After two years of expansion spurred by the epidemic during which it aggressively hired, the tech sector is now experiencing a decline in demand.
This resulted in the layoff of thousands of employees at businesses like Meta Platforms Inc. and Microsoft Corp..
In a blog post announcing the nearly 600 job losses, Chief Executive Daniel Elk said, “Over the last few months, we’ve made a significant effort to rein in expenditures, but it just hasn’t been enough.”
He said, echoing the criticism of several tech executives in recent months, “I was too aggressive in investing ahead of our revenue growth.”
Last year, Spotify aggressively invested money into its podcast business, which is more appealing to advertisers due to higher levels of interaction.
As a result, the audio-streaming company’s operating expenses climbed twice as fast as its income.
Simultaneously, when the economy was under strain from the Russia-Ukraine war and swift interest rate increases, businesses reduced their expenditure on-platform advertising, echoing a trend witnessed at Meta and Google parent Alphabet Inc.

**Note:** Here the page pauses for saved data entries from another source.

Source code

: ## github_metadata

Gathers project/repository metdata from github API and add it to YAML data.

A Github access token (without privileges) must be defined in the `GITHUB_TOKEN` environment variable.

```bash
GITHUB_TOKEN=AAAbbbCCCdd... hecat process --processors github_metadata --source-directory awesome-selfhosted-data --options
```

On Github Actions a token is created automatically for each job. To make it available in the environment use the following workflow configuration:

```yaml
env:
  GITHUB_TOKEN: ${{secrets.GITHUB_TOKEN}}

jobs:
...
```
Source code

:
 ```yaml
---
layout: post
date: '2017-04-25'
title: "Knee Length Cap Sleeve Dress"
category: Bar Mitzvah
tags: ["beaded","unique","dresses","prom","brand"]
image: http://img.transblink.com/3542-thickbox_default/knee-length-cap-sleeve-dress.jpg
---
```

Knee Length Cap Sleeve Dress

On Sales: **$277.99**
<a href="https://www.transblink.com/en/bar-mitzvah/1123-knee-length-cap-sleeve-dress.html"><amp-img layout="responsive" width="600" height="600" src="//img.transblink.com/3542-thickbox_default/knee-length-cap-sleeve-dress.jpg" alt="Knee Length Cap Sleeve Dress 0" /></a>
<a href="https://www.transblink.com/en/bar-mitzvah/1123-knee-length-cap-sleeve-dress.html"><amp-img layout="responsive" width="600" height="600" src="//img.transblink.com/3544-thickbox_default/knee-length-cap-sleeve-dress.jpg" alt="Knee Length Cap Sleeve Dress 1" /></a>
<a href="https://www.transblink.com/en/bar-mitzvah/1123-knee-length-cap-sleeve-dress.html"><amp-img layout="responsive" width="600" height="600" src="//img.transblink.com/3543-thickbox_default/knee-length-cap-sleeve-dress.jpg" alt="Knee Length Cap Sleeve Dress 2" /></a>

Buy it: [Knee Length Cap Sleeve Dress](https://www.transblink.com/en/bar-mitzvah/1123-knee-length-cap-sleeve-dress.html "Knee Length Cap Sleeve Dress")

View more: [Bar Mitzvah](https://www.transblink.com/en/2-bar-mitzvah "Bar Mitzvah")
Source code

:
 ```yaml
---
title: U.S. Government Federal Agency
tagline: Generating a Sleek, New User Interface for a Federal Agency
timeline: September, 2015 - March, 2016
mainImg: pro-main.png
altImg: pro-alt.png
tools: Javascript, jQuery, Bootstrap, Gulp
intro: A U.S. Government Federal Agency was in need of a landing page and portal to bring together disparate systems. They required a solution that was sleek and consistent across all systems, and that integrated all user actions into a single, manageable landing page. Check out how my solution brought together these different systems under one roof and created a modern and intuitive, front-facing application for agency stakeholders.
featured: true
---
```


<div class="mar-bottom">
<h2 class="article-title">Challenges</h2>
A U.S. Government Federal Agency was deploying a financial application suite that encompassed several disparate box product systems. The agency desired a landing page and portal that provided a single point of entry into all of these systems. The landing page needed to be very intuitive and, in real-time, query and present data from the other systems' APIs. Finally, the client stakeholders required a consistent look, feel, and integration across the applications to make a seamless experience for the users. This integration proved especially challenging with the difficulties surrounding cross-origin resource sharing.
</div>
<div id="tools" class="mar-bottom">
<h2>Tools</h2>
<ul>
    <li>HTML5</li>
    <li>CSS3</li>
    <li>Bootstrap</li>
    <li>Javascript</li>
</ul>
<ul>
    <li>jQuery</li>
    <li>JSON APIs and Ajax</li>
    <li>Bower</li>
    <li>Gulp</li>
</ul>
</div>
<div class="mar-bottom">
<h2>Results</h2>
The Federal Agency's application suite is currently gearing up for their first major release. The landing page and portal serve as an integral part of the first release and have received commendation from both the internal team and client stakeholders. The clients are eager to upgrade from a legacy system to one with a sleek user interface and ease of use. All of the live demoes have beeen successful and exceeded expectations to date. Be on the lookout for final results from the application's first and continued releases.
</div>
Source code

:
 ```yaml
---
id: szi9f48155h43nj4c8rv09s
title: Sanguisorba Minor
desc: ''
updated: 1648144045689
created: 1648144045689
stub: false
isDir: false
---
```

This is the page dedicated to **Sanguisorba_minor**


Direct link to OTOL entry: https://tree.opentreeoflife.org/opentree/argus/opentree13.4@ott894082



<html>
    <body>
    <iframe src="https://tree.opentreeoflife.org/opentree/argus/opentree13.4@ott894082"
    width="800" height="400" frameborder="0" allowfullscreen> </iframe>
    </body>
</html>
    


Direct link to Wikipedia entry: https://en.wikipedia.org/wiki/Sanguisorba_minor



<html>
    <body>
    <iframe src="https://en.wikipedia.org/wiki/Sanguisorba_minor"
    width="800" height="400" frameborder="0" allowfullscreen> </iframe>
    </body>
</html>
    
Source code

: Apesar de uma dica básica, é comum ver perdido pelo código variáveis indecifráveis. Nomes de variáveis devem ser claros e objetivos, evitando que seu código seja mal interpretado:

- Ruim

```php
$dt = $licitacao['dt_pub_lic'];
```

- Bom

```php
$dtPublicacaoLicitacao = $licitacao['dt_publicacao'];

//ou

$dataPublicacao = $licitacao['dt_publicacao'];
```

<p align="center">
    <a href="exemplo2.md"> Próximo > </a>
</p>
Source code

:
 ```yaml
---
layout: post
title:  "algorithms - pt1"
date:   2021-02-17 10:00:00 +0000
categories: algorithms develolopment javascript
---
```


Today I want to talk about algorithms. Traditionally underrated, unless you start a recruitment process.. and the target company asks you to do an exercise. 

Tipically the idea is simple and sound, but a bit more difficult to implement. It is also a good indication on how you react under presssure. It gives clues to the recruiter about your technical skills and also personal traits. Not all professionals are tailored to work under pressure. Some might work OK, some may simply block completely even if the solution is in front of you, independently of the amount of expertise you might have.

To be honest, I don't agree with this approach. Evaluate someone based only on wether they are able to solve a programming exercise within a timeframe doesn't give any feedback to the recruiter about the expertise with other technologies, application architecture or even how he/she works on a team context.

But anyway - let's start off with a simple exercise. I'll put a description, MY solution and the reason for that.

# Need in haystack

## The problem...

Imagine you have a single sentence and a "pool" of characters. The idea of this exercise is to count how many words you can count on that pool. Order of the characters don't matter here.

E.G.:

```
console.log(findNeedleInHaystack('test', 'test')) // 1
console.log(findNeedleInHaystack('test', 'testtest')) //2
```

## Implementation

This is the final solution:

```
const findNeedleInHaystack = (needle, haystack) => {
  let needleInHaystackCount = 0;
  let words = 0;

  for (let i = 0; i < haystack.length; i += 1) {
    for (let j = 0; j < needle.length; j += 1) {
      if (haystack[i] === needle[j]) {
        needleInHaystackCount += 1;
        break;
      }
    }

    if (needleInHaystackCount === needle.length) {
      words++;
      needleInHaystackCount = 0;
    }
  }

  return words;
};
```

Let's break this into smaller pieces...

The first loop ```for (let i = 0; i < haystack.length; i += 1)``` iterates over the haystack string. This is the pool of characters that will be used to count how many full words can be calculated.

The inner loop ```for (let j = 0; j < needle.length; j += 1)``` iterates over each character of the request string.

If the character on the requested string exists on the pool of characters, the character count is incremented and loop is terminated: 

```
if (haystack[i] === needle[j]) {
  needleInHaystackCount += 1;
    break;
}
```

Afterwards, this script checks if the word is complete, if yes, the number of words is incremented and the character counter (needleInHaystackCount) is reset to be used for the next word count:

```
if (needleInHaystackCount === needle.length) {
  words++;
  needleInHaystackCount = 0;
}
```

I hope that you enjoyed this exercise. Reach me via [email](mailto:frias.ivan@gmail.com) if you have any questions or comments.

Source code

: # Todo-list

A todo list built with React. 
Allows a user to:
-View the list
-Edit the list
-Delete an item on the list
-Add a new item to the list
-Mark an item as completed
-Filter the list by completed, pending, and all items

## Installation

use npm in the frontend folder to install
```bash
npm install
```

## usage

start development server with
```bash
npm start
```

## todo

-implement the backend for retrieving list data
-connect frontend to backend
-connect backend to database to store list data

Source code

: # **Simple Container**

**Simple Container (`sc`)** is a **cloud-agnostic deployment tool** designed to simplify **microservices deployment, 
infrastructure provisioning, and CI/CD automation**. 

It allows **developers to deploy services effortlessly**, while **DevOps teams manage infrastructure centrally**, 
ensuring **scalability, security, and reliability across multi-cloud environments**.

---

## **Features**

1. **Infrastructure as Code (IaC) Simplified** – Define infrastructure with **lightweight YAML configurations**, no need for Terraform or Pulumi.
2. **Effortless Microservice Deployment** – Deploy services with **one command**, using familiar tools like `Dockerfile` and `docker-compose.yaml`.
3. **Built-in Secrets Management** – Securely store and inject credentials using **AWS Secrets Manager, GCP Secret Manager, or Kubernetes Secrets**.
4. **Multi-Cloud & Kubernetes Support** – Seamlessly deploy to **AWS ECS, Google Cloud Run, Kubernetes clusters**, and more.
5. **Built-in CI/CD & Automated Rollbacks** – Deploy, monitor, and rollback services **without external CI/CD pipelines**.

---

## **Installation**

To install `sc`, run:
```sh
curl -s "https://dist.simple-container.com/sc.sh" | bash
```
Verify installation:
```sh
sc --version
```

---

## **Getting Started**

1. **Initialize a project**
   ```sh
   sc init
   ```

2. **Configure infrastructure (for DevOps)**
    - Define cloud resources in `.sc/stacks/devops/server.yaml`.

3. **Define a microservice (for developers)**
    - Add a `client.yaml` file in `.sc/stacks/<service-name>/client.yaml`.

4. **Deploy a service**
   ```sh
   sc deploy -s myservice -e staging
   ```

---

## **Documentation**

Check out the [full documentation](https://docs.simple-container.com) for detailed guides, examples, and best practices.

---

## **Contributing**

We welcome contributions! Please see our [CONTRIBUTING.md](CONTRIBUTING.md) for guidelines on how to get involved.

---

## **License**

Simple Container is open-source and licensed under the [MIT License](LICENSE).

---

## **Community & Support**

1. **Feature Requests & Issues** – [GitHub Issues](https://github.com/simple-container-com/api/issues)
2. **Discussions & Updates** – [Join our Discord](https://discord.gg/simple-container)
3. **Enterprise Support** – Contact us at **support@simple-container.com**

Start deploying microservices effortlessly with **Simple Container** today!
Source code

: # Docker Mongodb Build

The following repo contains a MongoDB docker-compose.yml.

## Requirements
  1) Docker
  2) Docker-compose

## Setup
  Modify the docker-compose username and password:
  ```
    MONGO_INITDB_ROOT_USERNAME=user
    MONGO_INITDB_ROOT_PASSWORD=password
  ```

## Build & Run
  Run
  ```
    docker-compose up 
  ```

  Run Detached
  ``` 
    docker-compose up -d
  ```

The corporation, whose shares increased 5.8% to $103.55, is reorganizing to reduce expenses and prepare for the worsening economic climate.
It stated that after more than four years with the business, Dawn Ostroff, the head of content and advertising, was leaving.
According to the firm, co-presidents will be Gustav Söderström, head of research and development, and Alex Norström, head of the freemium business.